Mid-Year Economic Indicators Guide 2022 Planning

The midway point for 2021 is in the rearview mirror and many dealership owners and managers are knee-deep in planning for 2022. Now is the perfect time for a quick review of the mid-year economic indicators. While new model retail sales are trending up and used vehicle prices are hitting record highs, there are some broader market trends which should be considered.

Supply chain issues impact sales forecast

According to NADA, new light-vehicle sales are expected to reach 15.5 million units for 2021, representing a 7.2 percent year-over-year increase.  Fitch Ratings expects vehicle sales to return to 2019 levels in 2022/2023. However, IHS Markit and Wards Intelligence do not expect the U.S. to see 17 million light-vehicle registrations annually until 2025. This market skepticism is fueled by supply chain issues and a persistent semiconductor shortage.
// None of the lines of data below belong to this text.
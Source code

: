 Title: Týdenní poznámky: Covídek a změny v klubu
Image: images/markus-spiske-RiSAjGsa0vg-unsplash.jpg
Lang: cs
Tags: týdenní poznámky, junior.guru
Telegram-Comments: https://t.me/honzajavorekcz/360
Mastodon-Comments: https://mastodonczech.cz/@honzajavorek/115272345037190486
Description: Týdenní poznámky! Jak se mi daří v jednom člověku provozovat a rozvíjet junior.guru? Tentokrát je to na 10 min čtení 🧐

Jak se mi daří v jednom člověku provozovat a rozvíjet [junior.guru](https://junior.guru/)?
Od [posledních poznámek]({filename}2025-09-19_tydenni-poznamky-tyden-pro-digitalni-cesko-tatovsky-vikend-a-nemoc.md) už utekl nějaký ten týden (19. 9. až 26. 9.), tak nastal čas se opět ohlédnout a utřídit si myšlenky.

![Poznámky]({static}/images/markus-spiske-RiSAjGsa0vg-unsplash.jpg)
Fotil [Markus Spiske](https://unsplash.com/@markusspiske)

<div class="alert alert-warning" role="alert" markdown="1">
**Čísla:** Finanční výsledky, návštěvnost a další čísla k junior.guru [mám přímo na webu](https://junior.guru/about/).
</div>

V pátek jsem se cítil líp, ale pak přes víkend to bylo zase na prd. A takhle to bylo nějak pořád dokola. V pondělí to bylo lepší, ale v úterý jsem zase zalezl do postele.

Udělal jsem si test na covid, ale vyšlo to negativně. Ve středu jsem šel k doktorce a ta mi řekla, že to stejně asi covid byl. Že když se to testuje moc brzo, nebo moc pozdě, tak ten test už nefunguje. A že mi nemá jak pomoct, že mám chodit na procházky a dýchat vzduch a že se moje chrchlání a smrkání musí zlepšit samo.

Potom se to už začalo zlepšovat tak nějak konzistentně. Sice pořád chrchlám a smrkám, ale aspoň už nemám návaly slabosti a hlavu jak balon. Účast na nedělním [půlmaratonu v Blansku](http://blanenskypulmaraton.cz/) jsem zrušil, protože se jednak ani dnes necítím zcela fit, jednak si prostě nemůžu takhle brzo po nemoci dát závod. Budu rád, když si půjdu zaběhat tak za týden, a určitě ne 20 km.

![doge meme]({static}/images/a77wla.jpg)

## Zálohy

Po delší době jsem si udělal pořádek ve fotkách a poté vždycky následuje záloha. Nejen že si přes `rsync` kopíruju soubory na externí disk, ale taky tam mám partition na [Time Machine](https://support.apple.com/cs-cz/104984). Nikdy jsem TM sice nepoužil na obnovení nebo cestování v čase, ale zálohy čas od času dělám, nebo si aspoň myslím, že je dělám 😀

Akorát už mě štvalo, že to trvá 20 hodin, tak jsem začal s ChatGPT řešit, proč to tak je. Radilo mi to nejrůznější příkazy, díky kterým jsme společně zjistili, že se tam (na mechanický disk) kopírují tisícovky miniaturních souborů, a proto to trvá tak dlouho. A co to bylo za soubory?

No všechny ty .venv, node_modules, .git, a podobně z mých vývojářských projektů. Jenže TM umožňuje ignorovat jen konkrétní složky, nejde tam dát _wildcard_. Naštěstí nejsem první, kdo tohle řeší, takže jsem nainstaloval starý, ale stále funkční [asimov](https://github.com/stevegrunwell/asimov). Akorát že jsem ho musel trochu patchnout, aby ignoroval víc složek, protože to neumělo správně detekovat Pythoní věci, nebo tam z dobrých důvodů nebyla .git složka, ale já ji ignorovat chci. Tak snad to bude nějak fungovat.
General Motors, Fiat Chrysler and Ford have all felt the impact on production, and analysts believe the semiconductor chip shortage will reduce new vehicle production by 1.28 million.

While dealers have experienced the vehicle shortages first hand, one bright spot is the strong trend toward online sales which were bolstered during the 2020 shutdown. Consumers increasingly became more comfortable completing more of the vehicle purchase process online. This has allowed dealers to stay in the game even with the persistent production issues as the online sales model is perfect for a vehicle order rather than immediate delivery.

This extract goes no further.